■ **Exercise details**
Repeat every entry word for word, skipping the pictures.

■ **Given data**

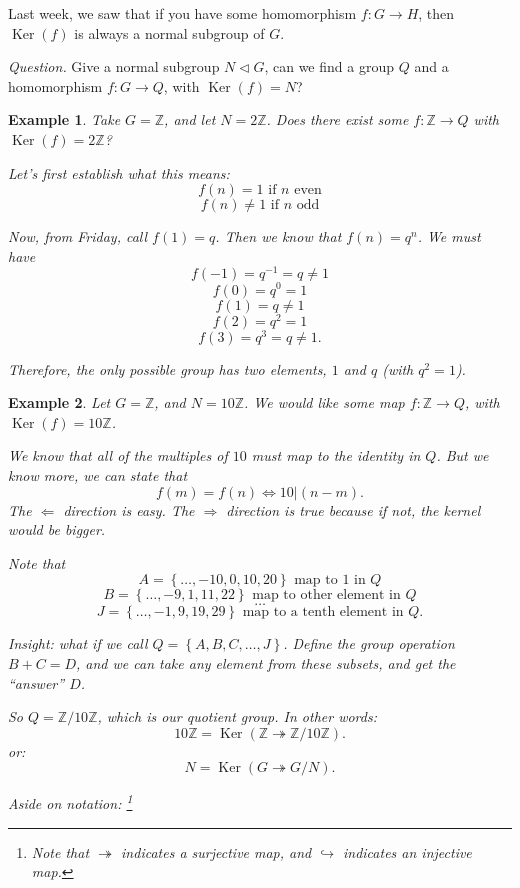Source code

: \documentclass[12pt]{article}
\newtheorem*{example}{Example}
\DeclareMathOperator{\Ker}{Ker}
\def\ZZ{\mathbb{Z}}
\begin{document}
Last week, we saw that if you have some homomorphism $f: G \to H$, then $\Ker(f)$ is always a normal subgroup of $G$.

{\it Question.} Give a normal subgroup $N \triangleleft G$, can we find a group $Q$ and a homomorphism $f: G \to Q$, with $\Ker(f) = N$?

\begin{example}
  Take $G = \ZZ$, and let $N = 2 \ZZ$.  Does there exist some $f: \ZZ \to Q$ with $\Ker(f) = 2 \ZZ$?

  Let's first establish what this means:
  \[
    f(n) = 1 \text{ if $n$ even}
  \]
  \[
    f(n) \neq 1 \text{ if $n$ odd}
  \]

  Now, from Friday, call $f(1) = q$.  Then we know that $f(n) = q^n$.  We must have
  \[
    f(-1) = q^{-1} = q \neq 1
  \]
  \[
    f(0) = q^{0} = 1
  \]
  \[
    f(1) = q \neq 1
  \]
  \[
    f(2) = q^{2} = 1
  \]
  \[
    f(3) = q^{3} = q \neq 1.
  \]

  Therefore, the only possible group has two elements, $1$ and $q$ (with $q^2 = 1$). \\
\end{example}

\begin{example}
  Let $G = \ZZ$, and $N = 10 \ZZ$.  We would like some map $f: \ZZ \to Q$, with $\Ker(f) = 10\ZZ$.

  We know that all of the multiples of $10$ must map to the identity in $Q$.  But we know more, we can state that
  \[
    f(m) = f(n) \Leftrightarrow 10 | (n-m).
  \]
  The $\Leftarrow$ direction is easy.  The $\Rightarrow$ direction is true because if not, the kernel would be bigger.

  Note that
  \[
    A = \left\{ \dots, -10, 0, 10, 20 \right\} \text{ map to 1 in $Q$}
  \]
  \[
    B = \left\{ \dots, -9, 1, 11, 22 \right\} \text{ map to other element in $Q$}
  \]
  \[
    \dots
  \]
  \[
    J = \left\{ \dots, -1, 9, 19, 29 \right\} \text{ map to a tenth element in $Q$}.
  \]

  Insight: what if we call $Q = \left\{ A, B, C, \dots, J \right\}$.  Define the group operation $B+C = D$, and we can take any element from these subsets, and get the ``answer'' $D$.

  So $Q = \ZZ / 10 \ZZ$, which is our quotient group.  In other words:
  \[
    10 \ZZ = \Ker (\ZZ \twoheadrightarrow \ZZ / 10 \ZZ).
  \]
  or:
  \[
    N = \Ker(G \twoheadrightarrow G / N).
  \]



  Aside on notation: \footnote{Note that $\twoheadrightarrow$ indicates a surjective map, and $\hookrightarrow$ indicates an injective map.}
\end{example}
\end{document}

■ **Answer to this problem**
Source code

: \documentclass[12pt]{article}
\newtheorem*{example}{Example}
\DeclareMathOperator{\Ker}{Ker}
\def\ZZ{\mathbb{Z}}
\begin{document}
Last week, we saw that if you have some homomorphism $f: G \to H$, then $\Ker(f)$ is always a normal subgroup of $G$.

{\it Question.} Give a normal subgroup $N \triangleleft G$, can we find a group $Q$ and a homomorphism $f: G \to Q$, with $\Ker(f) = N$?

\begin{example}
  Take $G = \ZZ$, and let $N = 2 \ZZ$.  Does there exist some $f: \ZZ \to Q$ with $\Ker(f) = 2 \ZZ$?

  Let's first establish what this means:
  \[
    f(n) = 1 \text{ if $n$ even}
  \]
  \[
    f(n) \neq 1 \text{ if $n$ odd}
  \]

  Now, from Friday, call $f(1) = q$.  Then we know that $f(n) = q^n$.  We must have
  \[
    f(-1) = q^{-1} = q \neq 1
  \]
  \[
    f(0) = q^{0} = 1
  \]
  \[
    f(1) = q \neq 1
  \]
  \[
    f(2) = q^{2} = 1
  \]
  \[
    f(3) = q^{3} = q \neq 1.
  \]

  Therefore, the only possible group has two elements, $1$ and $q$ (with $q^2 = 1$). \\
\end{example}

\begin{example}
  Let $G = \ZZ$, and $N = 10 \ZZ$.  We would like some map $f: \ZZ \to Q$, with $\Ker(f) = 10\ZZ$.

  We know that all of the multiples of $10$ must map to the identity in $Q$.  But we know more, we can state that
  \[
    f(m) = f(n) \Leftrightarrow 10 | (n-m).
  \]
  The $\Leftarrow$ direction is easy.  The $\Rightarrow$ direction is true because if not, the kernel would be bigger.

  Note that
  \[
    A = \left\{ \dots, -10, 0, 10, 20 \right\} \text{ map to 1 in $Q$}
  \]
  \[
    B = \left\{ \dots, -9, 1, 11, 22 \right\} \text{ map to other element in $Q$}
  \]
  \[
    \dots
  \]
  \[
    J = \left\{ \dots, -1, 9, 19, 29 \right\} \text{ map to a tenth element in $Q$}.
  \]

  Insight: what if we call $Q = \left\{ A, B, C, \dots, J \right\}$.  Define the group operation $B+C = D$, and we can take any element from these subsets, and get the ``answer'' $D$.

  So $Q = \ZZ / 10 \ZZ$, which is our quotient group.  In other words:
  \[
    10 \ZZ = \Ker (\ZZ \twoheadrightarrow \ZZ / 10 \ZZ).
  \]
  or:
  \[
    N = \Ker(G \twoheadrightarrow G / N).
  \]



  Aside on notation: \footnote{Note that $\twoheadrightarrow$ indicates a surjective map, and $\hookrightarrow$ indicates an injective map.}
\end{example}
\end{document}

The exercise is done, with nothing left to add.